3.2. Spatial and Temporal Distribution Characteristics of N Deposition

The TN, TN_D, and TN_W deposition rates showed seasonal variations in 2015 (Figure 2). The TN_W deposition rate was higher during summer than winter because an El Niño phenomenon occurred in 2015. Cyanobacteria usually grow rapidly in summer. At this time, the high N deposition rate may promote cyanobacterial blooms in Taihu Lake. The wet N deposition rate in July was lower than in June, which was affected by changes in rainfall. However, the continuous heavy rainfall in late June diluted the wet N deposition concentrations in the atmosphere. This phenomenon, coupled with the low rainfall in July (due to the basin being dominated by a subtropical high), caused the wet N deposition rate to decrease rapidly. The high rainfall in August and fertilizer application in the paddy field then led to a remarkable increase in the wet N deposition rate.

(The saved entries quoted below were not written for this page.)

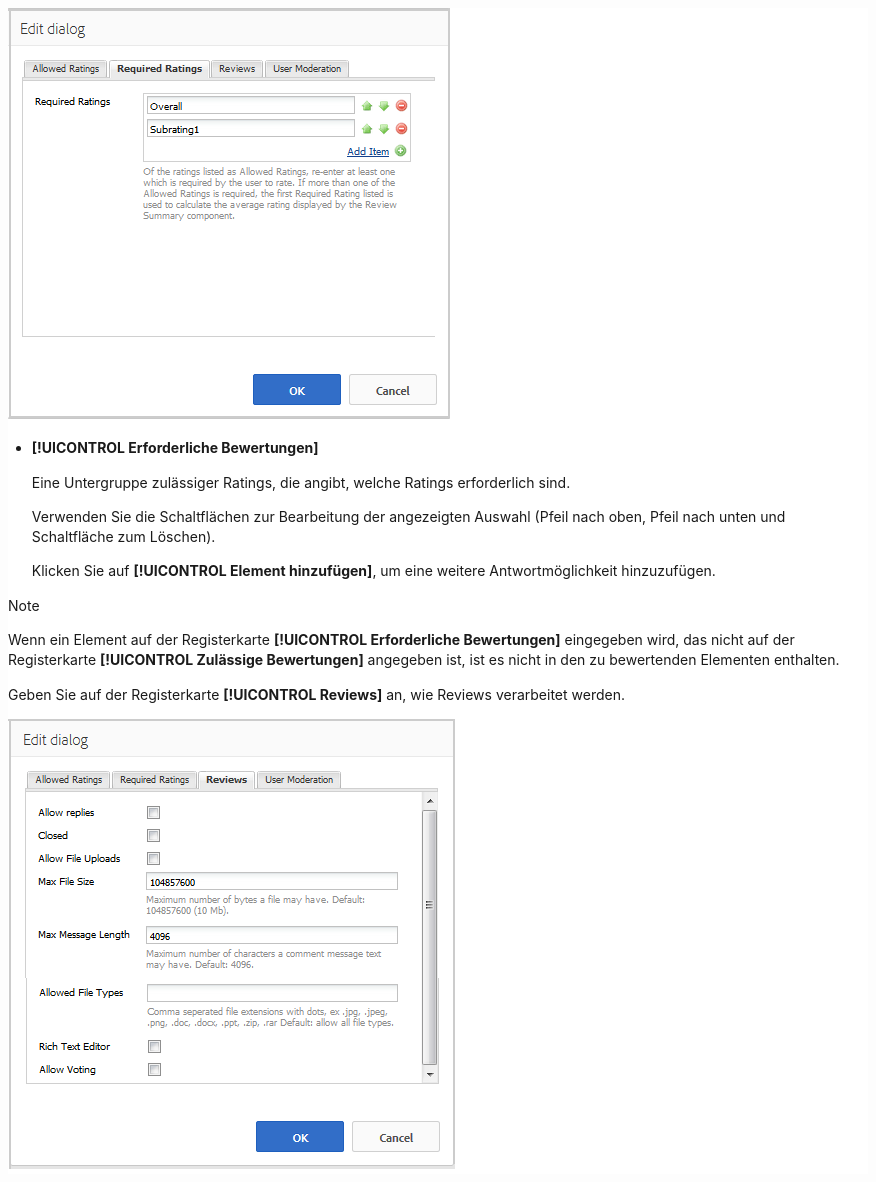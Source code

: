![required-rating](assets/configure-review2.png)

* **[!UICONTROL Erforderliche Bewertungen]**

   Eine Untergruppe zulässiger Ratings, die angibt, welche Ratings erforderlich sind.

    Verwenden Sie die Schaltflächen zur Bearbeitung der angezeigten Auswahl (Pfeil nach oben, Pfeil nach unten und Schaltfläche zum Löschen).

   Klicken Sie auf **[!UICONTROL Element hinzufügen]**, um eine weitere Antwortmöglichkeit hinzuzufügen.

>[!NOTE]
>
>Wenn ein Element auf der Registerkarte **[!UICONTROL Erforderliche Bewertungen]** eingegeben wird, das nicht auf der Registerkarte **[!UICONTROL Zulässige Bewertungen]** angegeben ist, ist es nicht in den zu bewertenden Elementen enthalten.

Geben Sie auf der Registerkarte **[!UICONTROL Reviews]** an, wie Reviews verarbeitet werden.

![Bewertungen](assets/configure-review3.png)
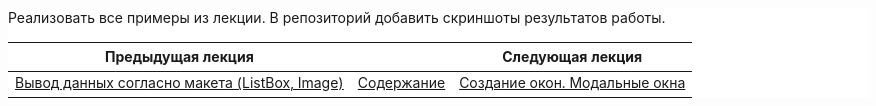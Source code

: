 Реализовать все примеры из лекции. В репозиторий добавить скриншоты результатов работы.

Предыдущая лекция | &nbsp; | Следующая лекция
:----------------:|:----------:|:----------------:
[Вывод данных согласно макета (ListBox, Image)](./articles/wpf_listbox.md) | [Содержание](../readme.md#тема-8-оконные-приложения) | [Создание окон. Модальные окна](./wpf_window.md)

The TN_D deposition rate increased rapidly during spring, while it decreased in summer (Figure 2). The NH₃ volatilizing from the fertilizer application is emitted into the atmosphere and then deposited back to the ground after 15 days. Application of fertilizer and pesticides may enhance N deposition in spring. Moreover, unstable atmospheric conditions will increase the deposition rate of particulate matter [49]. Some literature studies have shown that the deposition of NO_x and NO₃⁻-N are both positively correlated with illumination intensity. Consequently, the dry deposition rate may increase due to the rising temperatures in spring. After fertilizer application to oilseed rape and wheat, the amount of dry N deposition increased significantly in November.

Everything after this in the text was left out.